Таким образом, эти леопарды – звери как минимум спорные. Как прийти к какому-либо выводу относительно их природы? Мышонок попытался подключить воображение, мысленно заставив их предстать перед Судом Народа, судом, где он был одновременно и обвинителем, и защитником, и судьей. Аргументы сталкивались с контраргументами в настоящем диалектическом поединке. Внезапно явилась истина, и он в роли судьи вынес приговор: текст Кафки обличает леопардов как жестоких грабителей, разрушителей традиционных ценностей. Что ж это за грабители? Буржуазия, разумеется. В «Манифесте» об этом сказано абсолютно четко: буржуазия разрушила все феодальные, патриархальные, идиллические отношения, она потопила священный трепет религиозного экстаза, рыцарского энтузиазма, мещанской сентиментальности в ледяной воде эгоистического расчета (вроде того расчета, который привел к предсказуемости леопардов). Буржуазия в своем творчестве превзошла египетские пирамиды, римские водопроводы и готические соборы – не говоря уж о прочих храмах. Для буржуазии нет ничего святого. Она весь мир лишила священного ореола. Одним словом, вывод таков: текст – метафора, основанная на «Коммунистическом манифесте», и Мышонку не следует искать группу под кодовым названием «Леопарды». Но и убивать настоящих леопардов не надо. Если хищники и должны были фигурировать в окончательном расшифрованном послании, то разве что в качестве некого ориентира. Ориентира для поиска чего? Это он узнает потом. А пока что можно перейти к следующему слову.

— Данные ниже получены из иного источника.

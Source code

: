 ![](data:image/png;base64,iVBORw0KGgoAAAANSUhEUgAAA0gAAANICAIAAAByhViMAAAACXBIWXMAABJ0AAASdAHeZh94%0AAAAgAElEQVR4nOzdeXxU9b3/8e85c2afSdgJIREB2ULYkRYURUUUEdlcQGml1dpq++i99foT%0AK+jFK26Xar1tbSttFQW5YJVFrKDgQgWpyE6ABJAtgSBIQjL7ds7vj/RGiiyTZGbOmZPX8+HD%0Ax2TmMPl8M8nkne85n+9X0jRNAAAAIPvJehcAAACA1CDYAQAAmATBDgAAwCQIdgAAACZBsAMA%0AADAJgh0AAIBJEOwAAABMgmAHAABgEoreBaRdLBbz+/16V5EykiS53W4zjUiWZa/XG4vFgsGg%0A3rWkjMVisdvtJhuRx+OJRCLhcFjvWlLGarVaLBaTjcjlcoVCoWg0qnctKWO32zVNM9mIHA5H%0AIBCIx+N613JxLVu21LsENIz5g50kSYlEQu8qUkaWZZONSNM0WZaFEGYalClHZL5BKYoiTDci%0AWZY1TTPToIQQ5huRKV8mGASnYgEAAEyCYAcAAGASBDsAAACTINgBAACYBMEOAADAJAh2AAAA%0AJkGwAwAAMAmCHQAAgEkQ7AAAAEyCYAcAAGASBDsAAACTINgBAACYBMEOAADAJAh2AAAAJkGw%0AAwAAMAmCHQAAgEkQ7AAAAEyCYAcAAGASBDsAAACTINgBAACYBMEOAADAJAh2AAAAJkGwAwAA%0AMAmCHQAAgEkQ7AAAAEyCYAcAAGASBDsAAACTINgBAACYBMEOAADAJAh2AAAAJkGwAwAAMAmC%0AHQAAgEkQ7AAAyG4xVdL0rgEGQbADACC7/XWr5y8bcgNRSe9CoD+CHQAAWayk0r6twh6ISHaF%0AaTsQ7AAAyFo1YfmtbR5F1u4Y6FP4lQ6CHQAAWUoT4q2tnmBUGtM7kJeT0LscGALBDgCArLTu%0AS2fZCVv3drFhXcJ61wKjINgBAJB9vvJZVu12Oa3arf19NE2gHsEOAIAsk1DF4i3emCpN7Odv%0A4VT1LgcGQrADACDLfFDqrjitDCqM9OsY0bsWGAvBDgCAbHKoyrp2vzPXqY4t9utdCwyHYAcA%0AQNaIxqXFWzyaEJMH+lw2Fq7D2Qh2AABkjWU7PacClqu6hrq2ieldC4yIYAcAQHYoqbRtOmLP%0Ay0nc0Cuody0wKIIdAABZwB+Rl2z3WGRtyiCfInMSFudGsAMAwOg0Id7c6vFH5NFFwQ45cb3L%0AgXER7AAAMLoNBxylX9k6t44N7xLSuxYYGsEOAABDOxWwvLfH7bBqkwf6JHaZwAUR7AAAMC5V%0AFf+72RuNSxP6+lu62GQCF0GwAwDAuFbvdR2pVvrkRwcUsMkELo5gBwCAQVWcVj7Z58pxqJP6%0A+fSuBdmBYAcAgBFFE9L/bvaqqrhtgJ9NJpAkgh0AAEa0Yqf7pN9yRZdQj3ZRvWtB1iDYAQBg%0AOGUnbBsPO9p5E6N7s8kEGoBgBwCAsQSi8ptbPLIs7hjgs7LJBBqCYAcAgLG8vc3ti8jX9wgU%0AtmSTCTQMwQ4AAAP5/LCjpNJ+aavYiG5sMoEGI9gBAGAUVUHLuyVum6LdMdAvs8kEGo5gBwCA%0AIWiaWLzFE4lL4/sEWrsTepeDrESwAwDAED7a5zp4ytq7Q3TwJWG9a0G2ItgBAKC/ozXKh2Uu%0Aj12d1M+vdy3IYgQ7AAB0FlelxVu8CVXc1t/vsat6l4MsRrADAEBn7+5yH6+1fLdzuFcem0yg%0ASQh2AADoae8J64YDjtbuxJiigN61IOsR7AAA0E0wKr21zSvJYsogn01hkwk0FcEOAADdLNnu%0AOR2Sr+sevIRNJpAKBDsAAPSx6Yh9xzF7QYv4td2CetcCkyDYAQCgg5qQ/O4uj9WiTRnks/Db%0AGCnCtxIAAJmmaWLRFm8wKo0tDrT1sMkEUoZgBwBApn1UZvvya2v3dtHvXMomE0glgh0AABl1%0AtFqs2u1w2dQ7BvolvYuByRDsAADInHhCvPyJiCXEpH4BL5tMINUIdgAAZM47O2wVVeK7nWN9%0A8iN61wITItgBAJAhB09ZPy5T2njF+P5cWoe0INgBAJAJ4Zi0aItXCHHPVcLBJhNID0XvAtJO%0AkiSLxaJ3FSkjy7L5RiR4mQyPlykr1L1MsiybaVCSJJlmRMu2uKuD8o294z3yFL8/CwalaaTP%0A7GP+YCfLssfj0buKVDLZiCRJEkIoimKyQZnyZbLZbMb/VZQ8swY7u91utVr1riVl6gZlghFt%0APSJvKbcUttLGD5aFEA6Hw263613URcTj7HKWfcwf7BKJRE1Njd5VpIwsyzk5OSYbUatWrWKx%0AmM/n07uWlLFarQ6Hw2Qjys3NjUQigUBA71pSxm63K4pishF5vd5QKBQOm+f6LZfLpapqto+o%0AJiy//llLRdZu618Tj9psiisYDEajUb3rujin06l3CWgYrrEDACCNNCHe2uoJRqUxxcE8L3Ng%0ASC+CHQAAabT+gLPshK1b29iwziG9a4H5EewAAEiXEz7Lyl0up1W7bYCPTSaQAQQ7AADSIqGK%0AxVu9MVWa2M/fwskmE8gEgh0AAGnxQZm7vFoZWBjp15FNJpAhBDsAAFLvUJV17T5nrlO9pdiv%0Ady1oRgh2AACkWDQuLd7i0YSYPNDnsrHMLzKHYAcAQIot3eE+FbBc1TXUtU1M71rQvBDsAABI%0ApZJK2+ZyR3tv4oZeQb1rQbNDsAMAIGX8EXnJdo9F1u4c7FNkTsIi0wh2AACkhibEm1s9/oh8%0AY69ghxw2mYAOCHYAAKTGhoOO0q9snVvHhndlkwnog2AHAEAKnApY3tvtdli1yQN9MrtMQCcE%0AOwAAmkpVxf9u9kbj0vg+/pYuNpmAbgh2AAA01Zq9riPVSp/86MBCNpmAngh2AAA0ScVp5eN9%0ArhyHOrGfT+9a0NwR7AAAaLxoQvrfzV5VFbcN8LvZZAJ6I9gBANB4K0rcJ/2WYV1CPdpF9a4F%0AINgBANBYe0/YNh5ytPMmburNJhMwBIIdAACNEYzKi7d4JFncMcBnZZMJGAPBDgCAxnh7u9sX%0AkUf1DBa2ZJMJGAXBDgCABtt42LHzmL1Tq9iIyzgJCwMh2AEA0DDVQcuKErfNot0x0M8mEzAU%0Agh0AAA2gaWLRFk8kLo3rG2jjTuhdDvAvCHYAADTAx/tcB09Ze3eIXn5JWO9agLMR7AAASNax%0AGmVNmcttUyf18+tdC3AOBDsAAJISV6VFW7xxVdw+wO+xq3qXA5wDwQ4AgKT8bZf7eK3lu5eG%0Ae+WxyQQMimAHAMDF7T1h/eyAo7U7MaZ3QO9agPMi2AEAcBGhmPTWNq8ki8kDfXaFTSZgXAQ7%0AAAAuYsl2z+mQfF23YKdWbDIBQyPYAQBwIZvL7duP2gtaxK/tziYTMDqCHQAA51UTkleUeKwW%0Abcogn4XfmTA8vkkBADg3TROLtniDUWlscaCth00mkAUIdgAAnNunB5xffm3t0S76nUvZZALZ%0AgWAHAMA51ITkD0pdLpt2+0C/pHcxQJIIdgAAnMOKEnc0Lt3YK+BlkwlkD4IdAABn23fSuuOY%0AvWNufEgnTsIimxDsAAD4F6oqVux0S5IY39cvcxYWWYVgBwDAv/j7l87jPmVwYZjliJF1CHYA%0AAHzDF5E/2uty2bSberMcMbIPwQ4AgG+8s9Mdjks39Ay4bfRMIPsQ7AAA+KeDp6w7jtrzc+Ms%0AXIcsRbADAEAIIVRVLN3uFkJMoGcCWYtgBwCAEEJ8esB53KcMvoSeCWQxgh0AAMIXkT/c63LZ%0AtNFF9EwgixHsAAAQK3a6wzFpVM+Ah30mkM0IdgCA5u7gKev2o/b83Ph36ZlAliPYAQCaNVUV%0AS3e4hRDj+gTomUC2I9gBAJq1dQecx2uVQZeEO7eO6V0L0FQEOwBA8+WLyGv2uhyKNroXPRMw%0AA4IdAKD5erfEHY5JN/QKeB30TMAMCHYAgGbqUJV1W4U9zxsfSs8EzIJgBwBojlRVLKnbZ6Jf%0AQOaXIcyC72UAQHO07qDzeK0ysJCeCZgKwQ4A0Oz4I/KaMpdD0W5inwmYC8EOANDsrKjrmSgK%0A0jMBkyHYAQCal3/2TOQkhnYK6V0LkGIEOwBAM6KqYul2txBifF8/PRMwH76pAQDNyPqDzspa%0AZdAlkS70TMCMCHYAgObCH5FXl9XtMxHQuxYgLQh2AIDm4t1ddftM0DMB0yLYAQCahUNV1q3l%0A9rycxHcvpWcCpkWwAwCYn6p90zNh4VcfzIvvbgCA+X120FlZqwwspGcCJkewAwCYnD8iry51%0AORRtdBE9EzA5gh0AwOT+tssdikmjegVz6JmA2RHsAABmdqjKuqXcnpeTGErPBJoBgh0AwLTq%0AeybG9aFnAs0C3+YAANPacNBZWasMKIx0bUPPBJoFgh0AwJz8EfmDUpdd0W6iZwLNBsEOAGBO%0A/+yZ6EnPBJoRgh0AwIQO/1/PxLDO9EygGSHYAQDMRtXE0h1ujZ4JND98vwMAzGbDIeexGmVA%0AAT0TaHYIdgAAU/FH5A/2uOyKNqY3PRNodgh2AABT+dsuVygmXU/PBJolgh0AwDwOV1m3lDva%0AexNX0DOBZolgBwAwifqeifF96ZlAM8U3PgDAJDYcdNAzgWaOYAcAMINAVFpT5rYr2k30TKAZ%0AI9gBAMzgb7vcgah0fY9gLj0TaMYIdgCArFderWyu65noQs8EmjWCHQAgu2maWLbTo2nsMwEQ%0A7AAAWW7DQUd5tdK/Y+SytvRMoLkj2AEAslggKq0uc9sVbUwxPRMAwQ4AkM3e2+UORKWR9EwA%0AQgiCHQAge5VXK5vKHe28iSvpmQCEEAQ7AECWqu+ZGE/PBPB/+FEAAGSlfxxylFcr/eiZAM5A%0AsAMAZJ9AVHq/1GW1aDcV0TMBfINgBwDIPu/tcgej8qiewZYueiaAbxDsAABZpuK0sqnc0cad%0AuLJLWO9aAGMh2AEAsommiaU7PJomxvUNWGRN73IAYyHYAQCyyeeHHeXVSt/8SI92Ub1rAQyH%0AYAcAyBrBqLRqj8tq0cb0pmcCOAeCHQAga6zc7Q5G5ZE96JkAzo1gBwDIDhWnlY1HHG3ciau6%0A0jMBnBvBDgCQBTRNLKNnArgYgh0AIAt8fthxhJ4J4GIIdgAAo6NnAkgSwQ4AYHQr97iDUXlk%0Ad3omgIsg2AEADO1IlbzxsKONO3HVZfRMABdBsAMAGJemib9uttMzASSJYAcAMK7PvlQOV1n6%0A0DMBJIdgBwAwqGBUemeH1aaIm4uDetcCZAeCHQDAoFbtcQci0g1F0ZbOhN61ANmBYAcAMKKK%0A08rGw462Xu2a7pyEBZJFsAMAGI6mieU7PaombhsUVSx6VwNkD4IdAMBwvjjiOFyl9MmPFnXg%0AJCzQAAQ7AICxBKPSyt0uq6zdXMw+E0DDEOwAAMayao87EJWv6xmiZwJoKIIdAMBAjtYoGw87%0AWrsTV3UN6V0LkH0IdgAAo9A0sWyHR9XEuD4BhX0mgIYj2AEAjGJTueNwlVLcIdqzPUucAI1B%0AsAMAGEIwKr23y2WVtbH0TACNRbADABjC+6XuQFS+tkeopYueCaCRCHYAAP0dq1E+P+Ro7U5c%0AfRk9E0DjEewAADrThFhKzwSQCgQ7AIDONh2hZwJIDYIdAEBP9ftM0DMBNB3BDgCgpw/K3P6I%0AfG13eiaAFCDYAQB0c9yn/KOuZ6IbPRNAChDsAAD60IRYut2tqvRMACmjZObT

Храм. Тут он почувствовал более твердую почву под ногами. Любой храм, католический, протестантский, буддистский, иудейский – оплот религии. А религия – по словам Маркса – опиум для народа. Так что атака на храм имела смысл. Но почему на храм в Праге? Прага не такой крупный религиозный центр, как, скажем, Рим или Иерусалим. Возможно, среди церквей города есть какая-нибудь особо важная. Которая? И в чем ее значение? Это следовало выяснить. Как и значение жертвенных чаш, атрибута языческих храмов. Возможно, если речь идет о католическом храме, аналогом этих чаш могут быть чаши, используемые во время службы. Мышонок знал, что эти золотые и серебряные чаши, украшенные драгоценными камнями, стоят огромных денег – денег, необходимых для революционной борьбы. Состояло ли задание в экспроприации (если речь идет о революции, термин «кража» не подходит) этих чаш? Не исключено. Символический жест и вместе с тем материальный выигрыш. Смысл в этом был.
Оставалось еще слово «обряд». Не было ли целью операции помешать какому-то обряду? Но какому обряду? И где должен был проходить этот обряд? Туманно, слишком туманно. Но можно было исходить из того, что местом проведения обряда должен быть тот самый храм, о котором говорилось в тексте. Это облегчило бы поиски.
Храм, стало быть. Для практических целей – просто церковь. Другой тип храма не подходил для революционных действий. Что делать в Староновой синагоге, к примеру? Похитить старика-смотрителя? Захватить предполагаемую могилу Голема? Глупости. Если цель операции – храм, то это должна быть церковь. Но какая церковь? Надо было провести расследование в этой области, может быть, спросить в туристических конторах или попросить о помощи верующих: диалектика подсказывает, что они сами выроют себе могилу, где их и похоронят.
Он почувствовал, что проголодался: шел второй час дня, а у него с утра маковой росинки во рту не было. Он решил спуститься вниз и перекусить.
На улице обнаружился газетный киоск. Одна из газет, «Право лиду», привлекла его внимание: на первой полосе был рисунок, изображавший рабочую демонстрацию, рабочие шагали, подняв сжатые кулаки. Он спросил киоскера, что это за газета. Тот ответил: орган социалистической партии.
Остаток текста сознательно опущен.